2012

2012 is everything that’s wrong with blockbuster movies perfectly encapsulated in 158 minutes. It’s an overlong, under-plotted, contrived movie that focuses more on special effects than plot, and exists as a cynical cash-grab in hopes of capitalizing in on a silly “phenomenon.” Characters? Who needs strong characters when we can watch California get destroyed for a couple of hours? 2012 is such a bore that it made me sad that I wasted my time watching it.
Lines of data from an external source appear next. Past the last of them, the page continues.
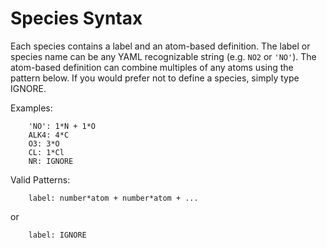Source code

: # Species Syntax #

Each species contains a label and an atom-based definition.  The label or species name can be any YAML recognizable string (e.g. `NO2` or `'NO'`).  The atom-based definition can combine multiples of any atoms using the pattern below.  If you would prefer not to define a species, simply type IGNORE.

Examples:
```
    'NO': 1*N + 1*O
    ALK4: 4*C
    O3: 3*O
    CL: 1*Cl
    NR: IGNORE
```

Valid Patterns:
```
    label: number*atom + number*atom + ...
```

or

```
    label: IGNORE
```

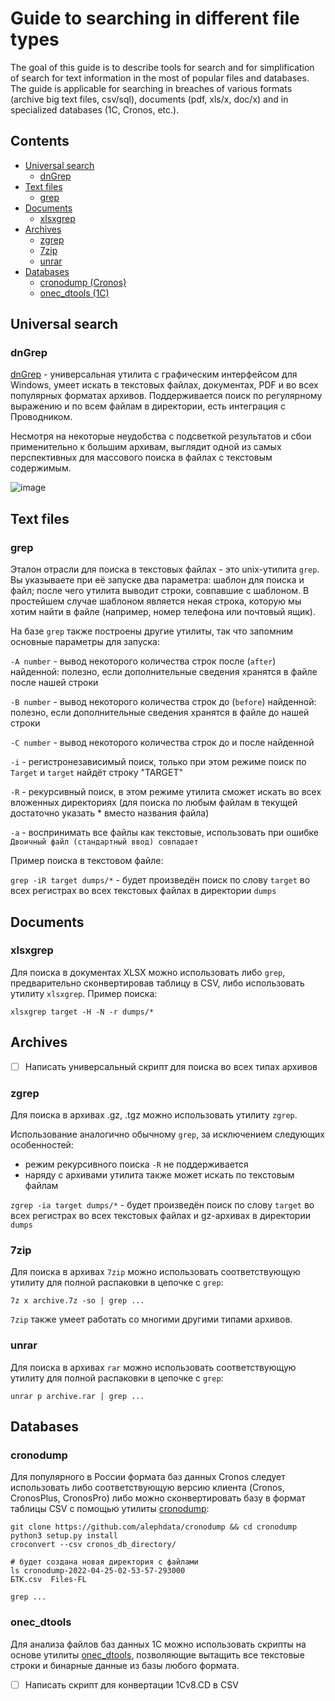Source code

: # Guide to searching in different file types

The goal of this guide is to describe tools for search and for simplification of search for text information in the most of popular files and databases.
The guide is applicable for searching in breaches of various formats (archive big text files, csv/sql), documents (pdf, xls/x, doc/x)
and in specialized databases (1C, Cronos, etc.).

## Contents

- [Universal search](#universal-search)
  - [dnGrep](#dngrep)
- [Text files](#text-files)
  - [grep](#grep)
- [Documents](#documents)
  - [xlsxgrep](#xlsxgrep)
- [Archives](#archives)
  - [zgrep](#zgrep)
  - [7zip](#7zip)
  - [unrar](#unrar)
- [Databases](#databases)
  - [cronodump (Cronos)](#cronodump)
  - [onec_dtools (1C)](#onec_dtools)

## Universal search

### dnGrep

[dnGrep](http://dngrep.github.io/) - универсальная утилита с графическим интерфейсом для Windows, умеет искать в текстовых файлах, документах,
PDF и во всех популярных форматах архивов. Поддерживается поиск по регулярному выражению и по всем файлам в директории, есть интеграция с Проводником.

Несмотря на некоторые неудобства с подсветкой результатов и сбои применительно к большим архивам, выглядит одной из самых перспективных для массового поиска
в файлах с текстовым содержимым.

![image](https://github.com/dnGrep/dnGrep/wiki/Images/grep-main.png)

## Text files

### grep

Эталон отрасли для поиска в текстовых файлах - это unix-утилита `grep`. Вы указываете при её запуске два параметра: шаблон для поиска и файл;
после чего утилита выводит строки, совпавшие с шаблоном. В простейшем случае шаблоном является некая строка, которую мы хотим найти в файле
(например, номер телефона или почтовый ящик).

На базе `grep` также построены другие утилиты, так что запомним основные параметры для запуска:

`-A number` - вывод некоторого количества строк после (`after`) найденной: полезно, если дополнительные сведения хранятся в файле после нашей строки

`-B number` - вывод некоторого количества строк до (`before`) найденной: полезно, если дополнительные сведения хранятся в файле до нашей строки

`-С number` - вывод некоторого количества строк до и после найденной

`-i` - регистронезависимый поиск, только при этом режиме поиск по `Target` и `target` найдёт строку "TARGET"

`-R` - рекурсивный поиск, в этом режиме утилита сможет искать во всех вложенных директориях (для поиска по любым файлам в текущей достаточно указать * вместо названия файла)

`-a` - воспринимать все файлы как текстовые, использовать при ошибке `Двоичный файл (стандартный ввод) совпадает`

Пример поиска в текстовом файле:

`grep -iR target dumps/*` - будет произведён поиск по слову `target` во всех регистрах во всех текстовых файлах в директории `dumps`

## Documents

### xlsxgrep

Для поиска в документах XLSX можно использовать либо `grep`, предварительно сконвертировав таблицу в CSV, либо использовать утилиту
`xlsxgrep`. Пример поиска:

`xlsxgrep target -H -N -r dumps/*`

## Archives

- [ ] Написать универсальный скрипт для поиска во всех типах архивов

### zgrep

Для поиска в архивах .gz, .tgz можно использовать утилиту `zgrep`.

Использование аналогично обычному `grep`, за исключением следующих особенностей:
- режим рекурсивного поиска `-R` не поддерживается
- наряду с архивами утилита также может искать по текстовым файлам

`zgrep -ia target dumps/*` - будет произведён поиск по слову `target` во всех регистрах во всех текстовых файлах и gz-архивах в директории `dumps`

### 7zip

Для поиска в архивах `7zip` можно использовать соответствующую утилиту для полной распаковки в цепочке с `grep`:

`7z x archive.7z -so | grep ...`

`7zip` также умеет работать со многими другими типами архивов.

### unrar

Для поиска в архивах `rar` можно использовать соответствующую утилиту для полной распаковки в цепочке с `grep`:

`unrar p archive.rar | grep ...`

## Databases

### cronodump

Для популярного в России формата баз данных Cronos следует использовать либо соответствующую версию клиента (Cronos, CronosPlus, CronosPro)
либо можно сконвертировать базу в формат таблицы CSV с помощью утилиты [cronodump](https://github.com/alephdata/cronodump):

```
git clone https://github.com/alephdata/cronodump && cd cronodump
python3 setup.py install
croconvert --csv cronos_db_directory/

# будет создана новая директория c файлами
ls cronodump-2022-04-25-02-53-57-293000
БТК.csv  Files-FL

grep ...
```

### onec_dtools

Для анализа файлов баз данных 1C можно использовать скрипты на основе утилиты [onec_dtools](https://github.com/Infactum/onec_dtools),
позволяющие вытащить все текстовые строки и бинарные данные из базы любого формата.

- [ ] Написать скрипт для конвертации 1Cv8.CD в CSV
John Cusack is our lead, here playing an author named Jackson Curtis. He’s estranged from his family, because we need the eventual disaster to bring them together. And there is a disaster forthcoming. The Mayan calendar doesn’t go past the year 2012, so the legend goes, and that’ll mean the end of the world. In the movie, Dr. Adrian Helmsley (Chiwetel Ejiofor) helps find out that massive solar flares are causing the Earth’s core temperature to increase, and that’ll eventually destroy everything. This is in 2009. By the time the disaster hits, rich people have built ships upon which they can reside and survive the end of the world.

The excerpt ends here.